_What the task requires:_
Work out how many lines in the data hold the word "experience", and reply with that number only.

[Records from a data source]
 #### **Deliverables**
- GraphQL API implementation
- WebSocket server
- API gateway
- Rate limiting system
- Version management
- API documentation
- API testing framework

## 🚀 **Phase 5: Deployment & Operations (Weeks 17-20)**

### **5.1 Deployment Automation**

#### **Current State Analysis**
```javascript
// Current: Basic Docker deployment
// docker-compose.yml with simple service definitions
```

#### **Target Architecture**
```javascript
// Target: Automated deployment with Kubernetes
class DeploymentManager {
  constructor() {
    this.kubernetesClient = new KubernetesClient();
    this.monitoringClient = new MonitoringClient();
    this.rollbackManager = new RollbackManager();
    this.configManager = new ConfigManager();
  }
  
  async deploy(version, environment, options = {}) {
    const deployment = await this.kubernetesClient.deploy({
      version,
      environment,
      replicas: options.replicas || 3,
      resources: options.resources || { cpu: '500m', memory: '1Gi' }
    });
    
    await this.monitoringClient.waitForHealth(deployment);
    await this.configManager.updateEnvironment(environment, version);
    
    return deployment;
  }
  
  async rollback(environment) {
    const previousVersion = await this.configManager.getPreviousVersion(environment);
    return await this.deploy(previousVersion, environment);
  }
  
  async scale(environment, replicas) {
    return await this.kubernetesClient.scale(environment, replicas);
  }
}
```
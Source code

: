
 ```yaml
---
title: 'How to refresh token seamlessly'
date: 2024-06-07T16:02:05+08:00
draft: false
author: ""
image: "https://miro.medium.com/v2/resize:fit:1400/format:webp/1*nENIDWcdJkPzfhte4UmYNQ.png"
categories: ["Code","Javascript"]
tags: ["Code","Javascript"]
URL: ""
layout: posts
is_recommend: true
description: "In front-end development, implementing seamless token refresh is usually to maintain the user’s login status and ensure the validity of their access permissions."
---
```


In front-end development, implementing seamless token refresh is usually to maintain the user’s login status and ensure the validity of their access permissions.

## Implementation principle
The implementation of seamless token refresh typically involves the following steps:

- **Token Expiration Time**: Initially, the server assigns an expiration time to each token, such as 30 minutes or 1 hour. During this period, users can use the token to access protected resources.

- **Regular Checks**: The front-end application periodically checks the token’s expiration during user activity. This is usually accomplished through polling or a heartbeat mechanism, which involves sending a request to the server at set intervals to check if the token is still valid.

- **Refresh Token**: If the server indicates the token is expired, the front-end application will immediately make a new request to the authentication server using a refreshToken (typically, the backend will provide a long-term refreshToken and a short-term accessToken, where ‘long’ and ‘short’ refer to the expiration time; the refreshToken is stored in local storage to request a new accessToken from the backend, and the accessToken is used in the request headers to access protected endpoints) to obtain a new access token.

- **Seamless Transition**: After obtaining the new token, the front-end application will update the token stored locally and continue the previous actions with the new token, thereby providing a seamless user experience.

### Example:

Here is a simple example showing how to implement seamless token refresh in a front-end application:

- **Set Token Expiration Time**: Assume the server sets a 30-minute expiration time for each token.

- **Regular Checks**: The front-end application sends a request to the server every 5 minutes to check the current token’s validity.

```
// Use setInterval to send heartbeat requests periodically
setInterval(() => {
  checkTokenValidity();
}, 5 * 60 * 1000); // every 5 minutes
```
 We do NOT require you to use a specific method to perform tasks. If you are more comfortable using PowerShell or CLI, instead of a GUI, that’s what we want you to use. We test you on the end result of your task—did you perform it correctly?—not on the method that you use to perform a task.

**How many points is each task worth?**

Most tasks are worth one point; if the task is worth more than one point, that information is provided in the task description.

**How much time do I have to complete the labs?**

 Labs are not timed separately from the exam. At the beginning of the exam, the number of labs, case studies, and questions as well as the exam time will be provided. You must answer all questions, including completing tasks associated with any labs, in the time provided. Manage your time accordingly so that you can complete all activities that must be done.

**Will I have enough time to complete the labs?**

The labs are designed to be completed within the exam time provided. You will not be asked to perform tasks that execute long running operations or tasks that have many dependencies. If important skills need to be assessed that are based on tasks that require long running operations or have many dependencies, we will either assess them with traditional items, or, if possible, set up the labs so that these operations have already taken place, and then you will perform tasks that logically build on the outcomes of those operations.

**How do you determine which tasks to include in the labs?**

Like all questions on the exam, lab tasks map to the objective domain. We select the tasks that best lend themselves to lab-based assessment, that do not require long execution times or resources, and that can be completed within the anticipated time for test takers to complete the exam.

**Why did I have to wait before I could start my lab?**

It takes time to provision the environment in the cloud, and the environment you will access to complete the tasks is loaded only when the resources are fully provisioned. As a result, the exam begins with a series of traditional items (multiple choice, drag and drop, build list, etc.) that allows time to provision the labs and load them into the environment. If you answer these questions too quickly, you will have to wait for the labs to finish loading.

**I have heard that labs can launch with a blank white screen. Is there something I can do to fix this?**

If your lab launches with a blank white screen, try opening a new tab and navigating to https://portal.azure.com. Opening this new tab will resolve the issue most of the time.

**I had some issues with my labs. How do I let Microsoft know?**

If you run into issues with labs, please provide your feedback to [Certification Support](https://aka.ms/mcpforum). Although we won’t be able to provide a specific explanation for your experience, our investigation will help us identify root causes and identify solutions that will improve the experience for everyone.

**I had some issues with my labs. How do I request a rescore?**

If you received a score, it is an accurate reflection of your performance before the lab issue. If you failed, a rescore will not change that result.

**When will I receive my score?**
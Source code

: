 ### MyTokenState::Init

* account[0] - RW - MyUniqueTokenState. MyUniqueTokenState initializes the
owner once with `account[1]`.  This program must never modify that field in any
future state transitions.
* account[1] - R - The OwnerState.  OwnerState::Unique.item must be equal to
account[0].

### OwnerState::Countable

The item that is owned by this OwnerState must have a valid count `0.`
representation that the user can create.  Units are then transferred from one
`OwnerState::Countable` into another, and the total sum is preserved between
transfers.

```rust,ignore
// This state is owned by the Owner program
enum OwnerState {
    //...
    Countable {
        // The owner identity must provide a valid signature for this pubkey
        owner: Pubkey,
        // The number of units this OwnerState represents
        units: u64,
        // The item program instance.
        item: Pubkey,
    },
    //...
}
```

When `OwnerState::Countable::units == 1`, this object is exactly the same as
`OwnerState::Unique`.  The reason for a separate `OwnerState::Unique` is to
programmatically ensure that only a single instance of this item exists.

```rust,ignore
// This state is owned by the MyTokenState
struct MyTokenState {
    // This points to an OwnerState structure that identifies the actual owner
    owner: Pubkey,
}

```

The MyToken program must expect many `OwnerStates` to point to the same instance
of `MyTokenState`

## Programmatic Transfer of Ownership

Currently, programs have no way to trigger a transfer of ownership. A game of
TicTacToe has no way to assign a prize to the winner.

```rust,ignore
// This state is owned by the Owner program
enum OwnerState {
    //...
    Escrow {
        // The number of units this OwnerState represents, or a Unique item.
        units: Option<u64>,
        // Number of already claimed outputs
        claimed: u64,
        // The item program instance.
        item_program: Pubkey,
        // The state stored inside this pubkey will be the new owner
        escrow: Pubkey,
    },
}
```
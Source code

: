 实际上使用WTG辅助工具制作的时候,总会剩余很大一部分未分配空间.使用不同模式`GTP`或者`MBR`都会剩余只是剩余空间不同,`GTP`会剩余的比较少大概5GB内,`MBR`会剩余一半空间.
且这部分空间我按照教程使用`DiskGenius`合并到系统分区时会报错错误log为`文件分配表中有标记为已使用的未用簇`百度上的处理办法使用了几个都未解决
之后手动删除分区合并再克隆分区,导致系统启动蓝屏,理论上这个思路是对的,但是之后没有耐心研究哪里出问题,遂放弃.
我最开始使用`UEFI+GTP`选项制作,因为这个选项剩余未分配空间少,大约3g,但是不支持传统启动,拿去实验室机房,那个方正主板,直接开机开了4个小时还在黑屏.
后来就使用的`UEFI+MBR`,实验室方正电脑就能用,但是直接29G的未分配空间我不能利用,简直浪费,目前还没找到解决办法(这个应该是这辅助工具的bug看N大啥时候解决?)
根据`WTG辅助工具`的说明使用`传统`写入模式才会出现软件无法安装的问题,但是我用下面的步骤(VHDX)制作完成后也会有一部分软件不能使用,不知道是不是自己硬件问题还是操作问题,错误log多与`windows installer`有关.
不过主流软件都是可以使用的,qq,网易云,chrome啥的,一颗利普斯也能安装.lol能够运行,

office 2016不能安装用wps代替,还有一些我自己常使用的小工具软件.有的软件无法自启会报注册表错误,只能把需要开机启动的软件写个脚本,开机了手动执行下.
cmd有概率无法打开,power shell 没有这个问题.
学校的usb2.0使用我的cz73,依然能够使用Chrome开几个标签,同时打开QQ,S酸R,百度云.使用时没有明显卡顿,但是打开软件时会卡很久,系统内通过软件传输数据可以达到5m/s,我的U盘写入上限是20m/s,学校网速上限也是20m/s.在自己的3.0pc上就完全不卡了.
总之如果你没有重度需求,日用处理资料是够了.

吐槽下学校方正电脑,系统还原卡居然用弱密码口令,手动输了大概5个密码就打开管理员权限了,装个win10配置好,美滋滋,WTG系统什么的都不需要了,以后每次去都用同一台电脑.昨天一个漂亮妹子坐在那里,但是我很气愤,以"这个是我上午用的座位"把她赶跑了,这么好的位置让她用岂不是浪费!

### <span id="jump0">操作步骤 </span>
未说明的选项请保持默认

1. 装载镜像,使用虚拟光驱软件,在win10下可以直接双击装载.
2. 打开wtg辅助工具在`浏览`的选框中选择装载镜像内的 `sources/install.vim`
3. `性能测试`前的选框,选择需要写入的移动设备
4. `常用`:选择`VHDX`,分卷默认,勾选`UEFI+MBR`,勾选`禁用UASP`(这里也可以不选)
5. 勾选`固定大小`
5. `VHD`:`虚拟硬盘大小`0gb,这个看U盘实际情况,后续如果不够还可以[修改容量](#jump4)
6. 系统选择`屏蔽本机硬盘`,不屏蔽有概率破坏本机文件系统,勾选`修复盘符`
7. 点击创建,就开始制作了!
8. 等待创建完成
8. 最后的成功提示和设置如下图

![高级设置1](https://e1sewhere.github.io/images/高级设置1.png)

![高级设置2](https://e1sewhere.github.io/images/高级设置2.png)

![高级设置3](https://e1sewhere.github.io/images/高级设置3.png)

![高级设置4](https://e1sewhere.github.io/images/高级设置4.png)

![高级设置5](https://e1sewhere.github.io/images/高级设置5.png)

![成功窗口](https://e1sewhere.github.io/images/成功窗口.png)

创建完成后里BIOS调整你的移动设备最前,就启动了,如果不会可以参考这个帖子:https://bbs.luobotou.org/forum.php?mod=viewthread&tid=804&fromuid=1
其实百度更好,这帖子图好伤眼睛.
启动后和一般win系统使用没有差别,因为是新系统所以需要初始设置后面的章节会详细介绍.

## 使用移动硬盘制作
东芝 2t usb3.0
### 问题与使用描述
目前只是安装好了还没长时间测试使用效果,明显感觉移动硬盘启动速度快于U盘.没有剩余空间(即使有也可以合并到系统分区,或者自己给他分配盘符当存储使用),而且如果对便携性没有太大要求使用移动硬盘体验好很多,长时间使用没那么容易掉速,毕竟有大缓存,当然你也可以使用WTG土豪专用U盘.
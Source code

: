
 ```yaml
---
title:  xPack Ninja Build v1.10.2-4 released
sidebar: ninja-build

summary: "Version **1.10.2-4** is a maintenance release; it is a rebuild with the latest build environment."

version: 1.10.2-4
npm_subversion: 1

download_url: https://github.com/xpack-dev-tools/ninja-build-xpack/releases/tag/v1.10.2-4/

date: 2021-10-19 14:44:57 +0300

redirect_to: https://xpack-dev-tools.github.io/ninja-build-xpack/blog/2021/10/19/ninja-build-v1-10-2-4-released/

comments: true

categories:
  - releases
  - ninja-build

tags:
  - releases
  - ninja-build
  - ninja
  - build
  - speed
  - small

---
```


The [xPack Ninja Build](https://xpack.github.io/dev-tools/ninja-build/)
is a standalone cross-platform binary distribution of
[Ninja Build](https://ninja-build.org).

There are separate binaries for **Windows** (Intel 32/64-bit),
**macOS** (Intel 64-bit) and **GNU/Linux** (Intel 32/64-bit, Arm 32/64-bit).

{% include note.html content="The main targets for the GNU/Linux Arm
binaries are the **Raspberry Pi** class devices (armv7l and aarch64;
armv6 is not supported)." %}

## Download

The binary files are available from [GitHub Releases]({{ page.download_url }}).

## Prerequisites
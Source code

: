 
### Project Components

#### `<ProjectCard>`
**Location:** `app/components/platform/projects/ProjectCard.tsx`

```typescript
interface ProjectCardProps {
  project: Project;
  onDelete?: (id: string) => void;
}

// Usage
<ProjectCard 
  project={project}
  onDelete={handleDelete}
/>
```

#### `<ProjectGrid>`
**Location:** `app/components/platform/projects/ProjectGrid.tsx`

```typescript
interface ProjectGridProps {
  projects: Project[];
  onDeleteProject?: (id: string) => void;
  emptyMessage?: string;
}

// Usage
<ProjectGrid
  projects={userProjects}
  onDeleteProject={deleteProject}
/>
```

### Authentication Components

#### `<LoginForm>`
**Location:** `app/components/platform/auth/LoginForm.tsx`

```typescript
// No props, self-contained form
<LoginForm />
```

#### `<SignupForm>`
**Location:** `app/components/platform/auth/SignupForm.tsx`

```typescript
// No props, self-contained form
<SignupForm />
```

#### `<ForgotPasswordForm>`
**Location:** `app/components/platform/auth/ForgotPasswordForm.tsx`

_Answer for the task:_
2